__Assignment__
Reproduce the records below exactly as they appear, omitting any pictures they contain.

(Saved data entries)
┄┄┄┄┄┄┄┄┄┄

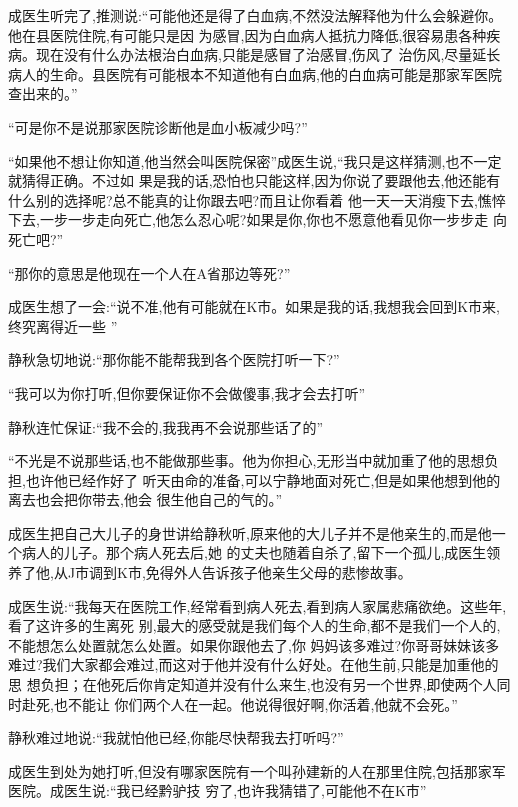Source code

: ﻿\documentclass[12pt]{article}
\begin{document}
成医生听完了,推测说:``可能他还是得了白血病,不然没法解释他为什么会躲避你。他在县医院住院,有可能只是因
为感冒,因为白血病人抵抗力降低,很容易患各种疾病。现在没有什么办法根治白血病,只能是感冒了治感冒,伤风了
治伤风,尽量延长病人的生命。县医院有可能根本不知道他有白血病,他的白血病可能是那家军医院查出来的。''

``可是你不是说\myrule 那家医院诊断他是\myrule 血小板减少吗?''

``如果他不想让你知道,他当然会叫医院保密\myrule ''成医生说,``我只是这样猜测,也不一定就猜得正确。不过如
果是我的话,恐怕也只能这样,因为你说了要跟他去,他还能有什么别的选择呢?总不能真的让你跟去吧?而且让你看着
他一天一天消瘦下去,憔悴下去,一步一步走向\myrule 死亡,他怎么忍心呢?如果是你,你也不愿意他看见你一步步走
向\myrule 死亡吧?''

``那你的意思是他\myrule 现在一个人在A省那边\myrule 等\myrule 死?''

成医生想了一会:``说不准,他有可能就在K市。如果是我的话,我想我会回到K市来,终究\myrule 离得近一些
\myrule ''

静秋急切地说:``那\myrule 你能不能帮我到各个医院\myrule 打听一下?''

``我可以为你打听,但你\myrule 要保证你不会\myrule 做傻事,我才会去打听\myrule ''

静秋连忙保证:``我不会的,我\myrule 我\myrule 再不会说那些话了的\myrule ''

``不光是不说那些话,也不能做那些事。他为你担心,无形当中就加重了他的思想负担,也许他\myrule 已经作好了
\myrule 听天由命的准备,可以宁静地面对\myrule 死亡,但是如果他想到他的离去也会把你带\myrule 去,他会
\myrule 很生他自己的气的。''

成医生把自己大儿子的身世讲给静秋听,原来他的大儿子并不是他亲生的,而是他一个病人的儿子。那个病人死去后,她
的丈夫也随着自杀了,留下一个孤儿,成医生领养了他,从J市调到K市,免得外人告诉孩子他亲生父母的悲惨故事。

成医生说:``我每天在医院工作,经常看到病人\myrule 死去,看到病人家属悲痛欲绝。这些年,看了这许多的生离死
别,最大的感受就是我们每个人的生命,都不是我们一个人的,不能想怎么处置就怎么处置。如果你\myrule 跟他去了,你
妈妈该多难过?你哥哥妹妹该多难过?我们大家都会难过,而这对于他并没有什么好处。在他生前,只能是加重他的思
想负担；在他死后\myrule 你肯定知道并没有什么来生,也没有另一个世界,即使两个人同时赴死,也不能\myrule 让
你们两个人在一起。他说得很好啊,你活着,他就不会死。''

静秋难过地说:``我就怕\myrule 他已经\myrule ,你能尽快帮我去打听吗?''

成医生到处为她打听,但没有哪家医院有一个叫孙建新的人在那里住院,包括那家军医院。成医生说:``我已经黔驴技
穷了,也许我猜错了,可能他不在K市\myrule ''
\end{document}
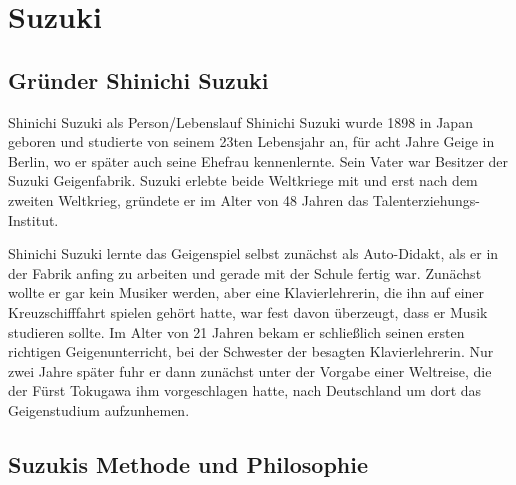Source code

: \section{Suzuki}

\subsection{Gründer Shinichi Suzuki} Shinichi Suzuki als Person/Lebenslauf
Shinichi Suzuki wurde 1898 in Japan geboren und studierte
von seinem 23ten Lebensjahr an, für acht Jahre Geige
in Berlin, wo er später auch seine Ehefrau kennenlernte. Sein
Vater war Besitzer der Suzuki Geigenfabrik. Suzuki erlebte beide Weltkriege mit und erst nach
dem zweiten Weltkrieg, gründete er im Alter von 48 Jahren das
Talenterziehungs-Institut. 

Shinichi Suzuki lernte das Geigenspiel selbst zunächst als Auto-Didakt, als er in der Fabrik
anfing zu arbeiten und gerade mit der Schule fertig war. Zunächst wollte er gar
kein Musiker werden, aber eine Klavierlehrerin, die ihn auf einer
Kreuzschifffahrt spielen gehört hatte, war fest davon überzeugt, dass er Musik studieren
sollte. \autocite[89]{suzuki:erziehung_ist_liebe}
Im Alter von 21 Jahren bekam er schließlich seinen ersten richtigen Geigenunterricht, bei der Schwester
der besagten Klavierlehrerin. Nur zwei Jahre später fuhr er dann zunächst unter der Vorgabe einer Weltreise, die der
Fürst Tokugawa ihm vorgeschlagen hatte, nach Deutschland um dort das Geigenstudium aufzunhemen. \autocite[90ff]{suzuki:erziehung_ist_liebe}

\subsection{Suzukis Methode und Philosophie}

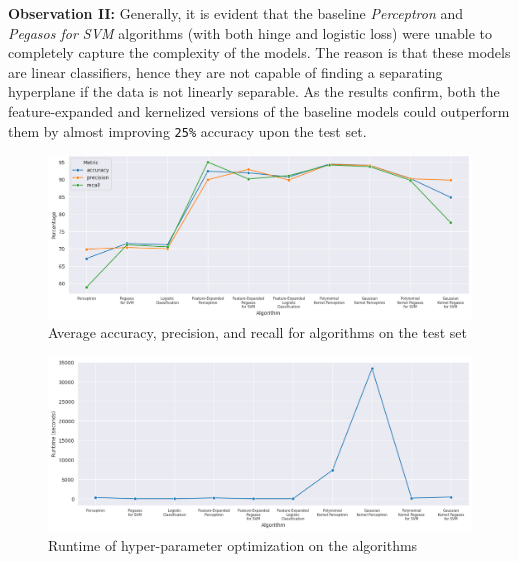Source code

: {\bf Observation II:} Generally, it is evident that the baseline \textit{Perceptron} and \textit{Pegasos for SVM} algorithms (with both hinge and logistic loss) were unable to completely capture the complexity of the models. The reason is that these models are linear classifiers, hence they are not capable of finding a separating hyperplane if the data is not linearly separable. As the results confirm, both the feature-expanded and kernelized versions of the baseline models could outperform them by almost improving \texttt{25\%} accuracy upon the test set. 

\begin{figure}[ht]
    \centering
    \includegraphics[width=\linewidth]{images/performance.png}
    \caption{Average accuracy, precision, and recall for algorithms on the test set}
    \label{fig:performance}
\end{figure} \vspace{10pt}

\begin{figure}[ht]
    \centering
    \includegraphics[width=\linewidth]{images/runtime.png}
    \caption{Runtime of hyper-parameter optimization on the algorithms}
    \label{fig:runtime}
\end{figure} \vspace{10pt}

┄┄┄┄┄┄┄┄┄┄

__Solution to the exercise__
Source code

: ﻿\documentclass[12pt]{article}
\begin{document}
成医生听完了,推测说:``可能他还是得了白血病,不然没法解释他为什么会躲避你。他在县医院住院,有可能只是因
为感冒,因为白血病人抵抗力降低,很容易患各种疾病。现在没有什么办法根治白血病,只能是感冒了治感冒,伤风了
治伤风,尽量延长病人的生命。县医院有可能根本不知道他有白血病,他的白血病可能是那家军医院查出来的。''

``可是你不是说\myrule 那家医院诊断他是\myrule 血小板减少吗?''

``如果他不想让你知道,他当然会叫医院保密\myrule ''成医生说,``我只是这样猜测,也不一定就猜得正确。不过如
果是我的话,恐怕也只能这样,因为你说了要跟他去,他还能有什么别的选择呢?总不能真的让你跟去吧?而且让你看着
他一天一天消瘦下去,憔悴下去,一步一步走向\myrule 死亡,他怎么忍心呢?如果是你,你也不愿意他看见你一步步走
向\myrule 死亡吧?''

``那你的意思是他\myrule 现在一个人在A省那边\myrule 等\myrule 死?''

成医生想了一会:``说不准,他有可能就在K市。如果是我的话,我想我会回到K市来,终究\myrule 离得近一些
\myrule ''

静秋急切地说:``那\myrule 你能不能帮我到各个医院\myrule 打听一下?''

``我可以为你打听,但你\myrule 要保证你不会\myrule 做傻事,我才会去打听\myrule ''

静秋连忙保证:``我不会的,我\myrule 我\myrule 再不会说那些话了的\myrule ''

``不光是不说那些话,也不能做那些事。他为你担心,无形当中就加重了他的思想负担,也许他\myrule 已经作好了
\myrule 听天由命的准备,可以宁静地面对\myrule 死亡,但是如果他想到他的离去也会把你带\myrule 去,他会
\myrule 很生他自己的气的。''

成医生把自己大儿子的身世讲给静秋听,原来他的大儿子并不是他亲生的,而是他一个病人的儿子。那个病人死去后,她
的丈夫也随着自杀了,留下一个孤儿,成医生领养了他,从J市调到K市,免得外人告诉孩子他亲生父母的悲惨故事。

成医生说:``我每天在医院工作,经常看到病人\myrule 死去,看到病人家属悲痛欲绝。这些年,看了这许多的生离死
别,最大的感受就是我们每个人的生命,都不是我们一个人的,不能想怎么处置就怎么处置。如果你\myrule 跟他去了,你
妈妈该多难过?你哥哥妹妹该多难过?我们大家都会难过,而这对于他并没有什么好处。在他生前,只能是加重他的思
想负担；在他死后\myrule 你肯定知道并没有什么来生,也没有另一个世界,即使两个人同时赴死,也不能\myrule 让
你们两个人在一起。他说得很好啊,你活着,他就不会死。''

静秋难过地说:``我就怕\myrule 他已经\myrule ,你能尽快帮我去打听吗?''

成医生到处为她打听,但没有哪家医院有一个叫孙建新的人在那里住院,包括那家军医院。成医生说:``我已经黔驴技
穷了,也许我猜错了,可能他不在K市\myrule ''
\end{document}
Source code

: \section{Suzuki}

\subsection{Gründer Shinichi Suzuki} Shinichi Suzuki als Person/Lebenslauf
Shinichi Suzuki wurde 1898 in Japan geboren und studierte
von seinem 23ten Lebensjahr an, für acht Jahre Geige
in Berlin, wo er später auch seine Ehefrau kennenlernte. Sein
Vater war Besitzer der Suzuki Geigenfabrik. Suzuki erlebte beide Weltkriege mit und erst nach
dem zweiten Weltkrieg, gründete er im Alter von 48 Jahren das
Talenterziehungs-Institut. 

Shinichi Suzuki lernte das Geigenspiel selbst zunächst als Auto-Didakt, als er in der Fabrik
anfing zu arbeiten und gerade mit der Schule fertig war. Zunächst wollte er gar
kein Musiker werden, aber eine Klavierlehrerin, die ihn auf einer
Kreuzschifffahrt spielen gehört hatte, war fest davon überzeugt, dass er Musik studieren
sollte. \autocite[89]{suzuki:erziehung_ist_liebe}
Im Alter von 21 Jahren bekam er schließlich seinen ersten richtigen Geigenunterricht, bei der Schwester
der besagten Klavierlehrerin. Nur zwei Jahre später fuhr er dann zunächst unter der Vorgabe einer Weltreise, die der
Fürst Tokugawa ihm vorgeschlagen hatte, nach Deutschland um dort das Geigenstudium aufzunhemen. \autocite[90ff]{suzuki:erziehung_ist_liebe}

\subsection{Suzukis Methode und Philosophie}

Source code

: {\bf Observation II:} Generally, it is evident that the baseline \textit{Perceptron} and \textit{Pegasos for SVM} algorithms (with both hinge and logistic loss) were unable to completely capture the complexity of the models. The reason is that these models are linear classifiers, hence they are not capable of finding a separating hyperplane if the data is not linearly separable. As the results confirm, both the feature-expanded and kernelized versions of the baseline models could outperform them by almost improving \texttt{25\%} accuracy upon the test set. 

\begin{figure}[ht]
    \centering
    \includegraphics[width=\linewidth]{images/performance.png}
    \caption{Average accuracy, precision, and recall for algorithms on the test set}
    \label{fig:performance}
\end{figure} \vspace{10pt}

\begin{figure}[ht]
    \centering
    \includegraphics[width=\linewidth]{images/runtime.png}
    \caption{Runtime of hyper-parameter optimization on the algorithms}
    \label{fig:runtime}
\end{figure} \vspace{10pt}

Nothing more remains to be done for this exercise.